Ethics, Jewish Law and the Baseball Cheating Scandal

LOS ANGELES (Jan. 20, 2020) — Has the newly revealed baseball cheating scandal – especially the signal-stealing scheme by the Houston Astros that might have cost the Los Angeles Dodgers the 2017 World Series title – got you down? Are you feeling bluer than Dodger blue, or like you got hit by a beanball?

Cedars-Sinai ethics and Jewish law experts agree that cheating in the national pastime can be as jolting to fans as a home plate collision between a barreling base runner and a burly catcher. They encourage broken-hearted Dodger loyalists to keep things in perspective – baseball, after all, is just a game – while acknowledging that the revelations have been painful.

“It’s important to empathize and recognize that it really does feel unfair. Many people remember the sense of loss and disappointment,” said Rabbi Jason Weiner, BCC, Cedar-Sinai’s senior rabbi and director of the Spiritual Care Department, who spent his college years pitching for the California State University Monterey Bay Otters.

“As much as people complain when, say, a referee or an umpire makes a bad call, and they feel like they lost because of the bad call, that’s part of the game, unfortunately, for better or for worse. And that, in itself, feels horrible,” he said. “When it’s actually cheating and breaking rules, and trying to get away with it, that’s not supposed to be part of the game, and that’s especially frustrating. You never know what could have been.” 

The rabbi said the Astros’ plot, which enabled the team to steal signals from Dodger catchers so that Houston hitters would know what pitches to expect, evoked a Jewish concept known as “g’neivat da’at,” or “stealing the mind.” 

“Jewish law regards cheating or being deceitful in any way as theft. When you deceive someone or trick them, it’s a type of thievery, which is very serious,” he said.

Beyond that, Weiner said, “When you do the right thing, you can live with yourself. When you do the wrong thing, either you end up getting caught, or you can’t really enjoy it. I’ve got to imagine that the Astros, as much as they celebrated when they won, as people told them, ‘Wow, you’re the best ever, you’re the greatest,’ there must have been something inside them that said, ‘Well, I know how we did this and maybe we couldn’t have done it without cheating.’”

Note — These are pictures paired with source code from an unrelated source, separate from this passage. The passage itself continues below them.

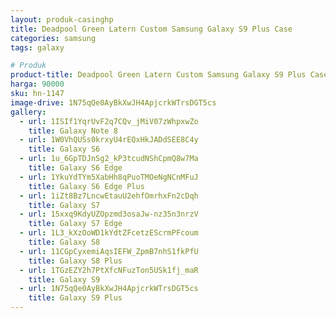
 ```yaml
---
layout: produk-casinghp
title: Deadpool Green Latern Custom Samsung Galaxy S9 Plus Case
categories: samsung
tags: galaxy

# Produk
product-title: Deadpool Green Latern Custom Samsung Galaxy S9 Plus Case
harga: 90000
sku: hn-1147
image-drive: 1N75qQe0AyBkXwJH4ApjcrkWTrsDGT5cs
gallery:
  - url: 1ISIf1YqrUvF2q7CQv_jMiV07zWhpxwZo
    title: Galaxy Note 8
  - url: 1W0VhQUSs0krxyU4rEQxHkJADdSEE8C4y
    title: Galaxy S6
  - url: 1u_6GpTDJnSg2_kP3tcudNShCpmQ8w7Ma
    title: Galaxy S6 Edge
  - url: 1YkuYdTYm5XabHh8qPuoTMOeNgNCnMFuJ
    title: Galaxy S6 Edge Plus
  - url: 1iZt8Bz7LncwEtauU2ehfOmrhxFn2cDqh
    title: Galaxy S7
  - url: 15xxq9KdyUZOpzmd3osaJw-nz35n3nrzV
    title: Galaxy S7 Edge
  - url: 1L3_kXzOoWD1kYdtZFcetzEScrmPFcoum
    title: Galaxy S8
  - url: 11CGpCyxemiAqsIEFW_ZpmB7nhS1fkPfU
    title: Galaxy S8 Plus
  - url: 1TGzEZY2h7PtXfcNFuzTon5USk1fj_maR
    title: Galaxy S9
  - url: 1N75qQe0AyBkXwJH4ApjcrkWTrsDGT5cs
    title: Galaxy S9 Plus
---
```


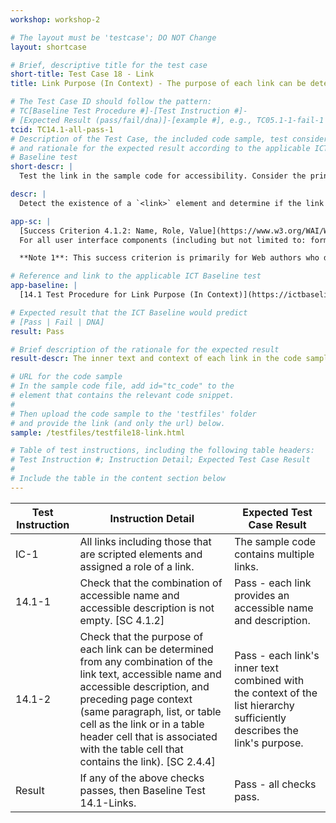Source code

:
 ```yaml
---
workshop: workshop-2

# The layout must be 'testcase'; DO NOT Change
layout: shortcase

# Brief, descriptive title for the test case
short-title: Test Case 18 - Link
title: Link Purpose (In Context) - The purpose of each link can be determined from the link text

# The Test Case ID should follow the pattern: 
# TC[Baseline Test Procedure #]-[Test Instruction #]-
# [Expected Result (pass/fail/dna)]-[example #], e.g., TC05.1-1-fail-1
tcid: TC14.1-all-pass-1
# Description of the Test Case, the included code sample, test considerations,
# and rationale for the expected result according to the applicable ICT
# Baseline test
short-descr: |
  Test the link in the sample code for accessibility. Consider the principles of Perceiveable, Operable, Understandable, and Robust as they relate to links. In particular consider the applicable Success Criterion from the Web Content Accessibility Guidelines noted below.

descr: |
  Detect the existence of a `<link>` element and determine if the link's text and context sufficiently describes its purpose. The code sample provides links that describes the intent of each link when combined with context from each link's list hierarchy. A successful test should identify a **PASS** for Baseline 14.1-LinkPurpose.

app-sc: |
  [Success Criterion 4.1.2: Name, Role, Value](https://www.w3.org/WAI/WCAG22/Understanding/name-role-value.html) - 
  For all user interface components (including but not limited to: form elements, links and components generated by scripts), the name and role can be programmatically determined; states, properties, and values that can be set by the user can be programmatically set; and notification of changes to these items is available to user agents, including assistive technologies.

  **Note 1**: This success criterion is primarily for Web authors who develop or script their own user interface components. For example, standard HTML controls already meet this success criterion when used according to specification.

# Reference and link to the applicable ICT Baseline test
app-baseline: |
  [14.1 Test Procedure for Link Purpose (In Context)](https://ictbaseline.access-board.gov/14Links/#141-test-procedure-for-link-purpose-in-context)

# Expected result that the ICT Baseline would predict
# [Pass | Fail | DNA]
result: Pass

# Brief description of the rationale for the expected result
result-descr: The inner text and context of each link in the code sample sufficiently describes the purpose of the link.

# URL for the code sample
# In the sample code file, add id="tc_code" to the 
# element that contains the relevant code snippet.
#
# Then upload the code sample to the 'testfiles' folder 
# and provide the link (and only the url) below.
sample: /testfiles/testfile18-link.html

# Table of test instructions, including the following table headers: 
# Test Instruction #; Instruction Detail; Expected Test Case Result
#
# Include the table in the content section below
---
```

| Test Instruction | Instruction Detail | Expected Test Case Result |
|------------------|--------------------|---------------------------|
| IC-1 | All links including those that are scripted elements and assigned a role of a link.| The sample code contains multiple links. |
| 14.1-1 | Check that the combination of accessible name and accessible description is not empty. [SC 4.1.2] | Pass - each link provides an accessible name and description. |
| 14.1-2 | Check that the purpose of each link can be determined from any combination of the link text, accessible name and accessible description, and preceding page context (same paragraph, list, or table cell as the link or in a table header cell that is associated with the table cell that contains the link). [SC 2.4.4] | Pass - each link's inner text combined with the context of the list hierarchy sufficiently describes the link's purpose. |
| Result | If any of the above checks passes, then Baseline Test 14.1-Links. | Pass - all checks pass. |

Stuart G. Finder, MA, PhD, director of Cedars-Sinai’s Center for Healthcare Ethics, places the fans upset by the scandal into two general camps: those who absorb it as a personal loss and those who are disturbed by the violation of their sense of fairness.

Fans who, Finder said, have taken the Dodgers’ misfortune so personally that they “have this sense of ‘I’ve been robbed,’” probably need to reevaluate how they understand sports. 

On the other hand, Finder said, other fans may see sports as a way to temporarily escape the complexities and unfairness in life, and to enjoy a sense of being in a simpler, fairer world. For them, Finder said, the cheating scandal can be an unsettling reminder that sports is yet another domain that can be tainted and is another part of our lives over which we have no control. These fans recognize that baseball “has this kind of corruption in it. That’s not good for baseball and if it’s not good for baseball, then the whole reason I like baseball comes into question.”

For his part, Finder said he isn’t much of a baseball fan and doesn’t watch it much, except for a few post-season games. As a native of Pittsburgh, though, he enjoys watching pro football’s Pittsburgh Steelers with his wife and one of their grown children who lives in Los Angeles and also follows of the team.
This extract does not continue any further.